By Mark Marotta
THE ERICKSON TRIBUNE
Elaine Woodall has the skills and the independence it takes to make dolls talk.
“They don’t talk. They’re like variety acts,” she clarifies.
Woodall has been a professional puppeteer since her late teens or early twenties and says that the amount of time it takes to master performing with marionettes depends on the degree of desire that an individual has.
“Somebody gave me a marionette for a Christmas present when I was ten years old,” recalls Woodall, who grew up in the Chicago suburbs. “I always played with dolls when I was younger. I liked dolls. Puppetry was just like moving dolls.”
Performing puppetry
Woodall performs her show, Elaine Woodall’s Dancing Marionettes, about a halfdozen times a year, mainly at schools and banquets. A resident of Ann’s Choice for about six months, Woodall recently gave a show to residents and children at the Renaissance Gardens health care neighborhood on campus.

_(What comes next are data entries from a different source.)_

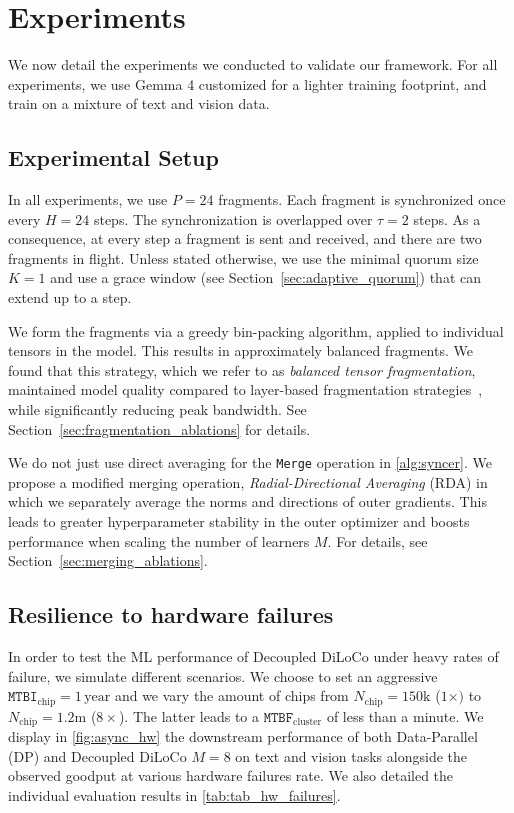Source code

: \documentclass[11pt, a4paper, twocolumn, copyright, google]{google}
\newcommand{\mergefn}{\texttt{Merge}\xspace}
\begin{document}
\section{Experiments}\label{sec:experiments}

We now detail the experiments we conducted to validate our framework. For all experiments, we use Gemma 4 \citep{gemma4_2026} customized for a lighter training footprint, and train on a mixture of text and vision data.

\subsection{Experimental Setup}

In all experiments, we use $P=24$ fragments. Each fragment is synchronized once every $H=24$ steps. The synchronization is overlapped over $\tau=2$ steps. As a consequence, at every step a fragment is sent and received, and there are two fragments in flight. Unless stated otherwise, we use the minimal quorum size $K=1$ and use a grace window (see Section~\ref{sec:adaptive_quorum}) that can extend up to a step.

We form the fragments via a greedy bin-packing algorithm, applied to individual tensors in the model. This results in approximately balanced fragments. We found that this strategy, which we refer to as \emph{balanced tensor fragmentation}, maintained model quality compared to layer-based fragmentation strategies~\citep{douillard2025streaming}, while significantly reducing peak bandwidth. See Section~\ref{sec:fragmentation_ablations} for details.

We do not just use direct averaging for the \mergefn operation in \autoref{alg:syncer}. We propose a modified merging operation, \emph{Radial-Directional Averaging} (RDA) in which we separately average the norms and directions of outer gradients. This leads to greater hyperparameter stability in the outer optimizer and boosts performance when scaling the number of learners $M$. For details, see Section~\ref{sec:merging_ablations}.

\subsection{Resilience to hardware failures}\label{sec:exp_hardware_failures}


In order to test the ML performance of Decoupled DiLoCo under heavy rates of failure, we simulate different scenarios. We choose to set an aggressive $\texttt{MTBI}_{\text{chip}} = 1\, \text{year}$ and we vary the amount of chips from $N_\text{chip}=150\text{k}$ ($1\times)$ to $N_\text{chip}=1.2\text{m}$ ($8\times$). The latter leads to a $\texttt{MTBF}_\text{cluster}$ of less than a minute. We display in \autoref{fig:async_hw} the downstream performance of both Data-Parallel (DP) and Decoupled DiLoCo $M=8$ on text and vision tasks alongside the observed goodput at various hardware failures rate. We also detailed the individual evaluation results in \autoref{tab:tab_hw_failures}.
\end{document}
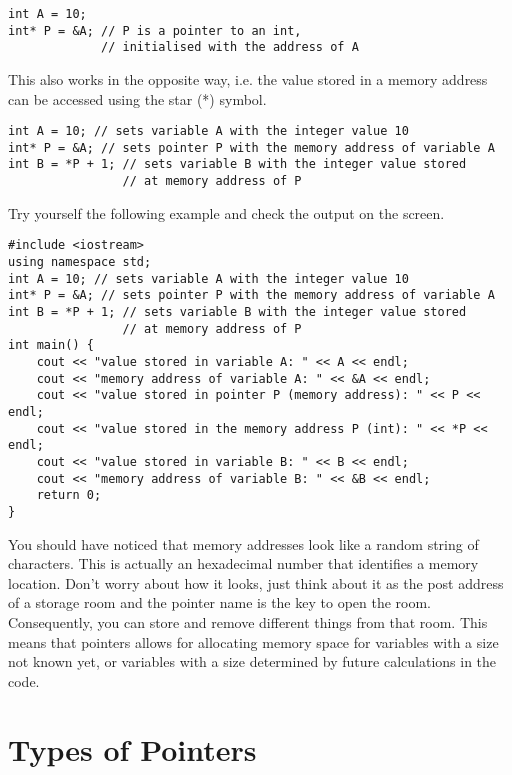 \documentclass{article}
\begin{document}
\begin{verbatim}
int A = 10;
int* P = &A; // P is a pointer to an int,
             // initialised with the address of A
\end{verbatim}

This also works in the opposite way, i.e. the value stored in a memory address can be accessed using the star (*) symbol.

\begin{verbatim}
int A = 10; // sets variable A with the integer value 10
int* P = &A; // sets pointer P with the memory address of variable A
int B = *P + 1; // sets variable B with the integer value stored
                // at memory address of P
\end{verbatim}

Try yourself the following example and check the output on the screen.

\begin{verbatim}
#include <iostream>
using namespace std;
int A = 10; // sets variable A with the integer value 10
int* P = &A; // sets pointer P with the memory address of variable A
int B = *P + 1; // sets variable B with the integer value stored
                // at memory address of P
int main() {
    cout << "value stored in variable A: " << A << endl;
    cout << "memory address of variable A: " << &A << endl;
    cout << "value stored in pointer P (memory address): " << P << endl;
    cout << "value stored in the memory address P (int): " << *P << endl;
    cout << "value stored in variable B: " << B << endl;
    cout << "memory address of variable B: " << &B << endl;
    return 0;
}
\end{verbatim}

You should have noticed that memory addresses look like a random string of characters. This is actually an hexadecimal number that identifies a memory location. Don't worry about how it looks, just think about it as the post address of a storage room and the pointer name is the key to open the room. Consequently, you can store and remove different things from that room.
This means that pointers allows for allocating memory space for variables with a size not known yet, or variables with a size determined by future calculations in the code.

\section{Types of Pointers}
\end{document}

Performances are about a half-hour long and usually involve about a half-dozen marionettes that dance to recorded classical music.
Making marionettes
Not only does Woodall perform with marionettes, she also makes them. “You have to,” she says. “There are a few professional people that I know who pay someone else to make a marionette for them, but that’s more than I can pay.”
According to Woodall, buying a marionette can cost a couple hundred dollars.
“Most of my friends are like me. We make our own. And we make exactly what we want,” she adds. “Each marionette is unique, of course.
“You start out with an idea in your head. Then I might make a sketch, a diagram.”
Then she gathers her materials. Woodall says she uses wood for her marionettes’ arms, legs, and body, and papier-mâché for the heads and perhaps the torso. She typically attaches seven to nine strings to operate each marionette.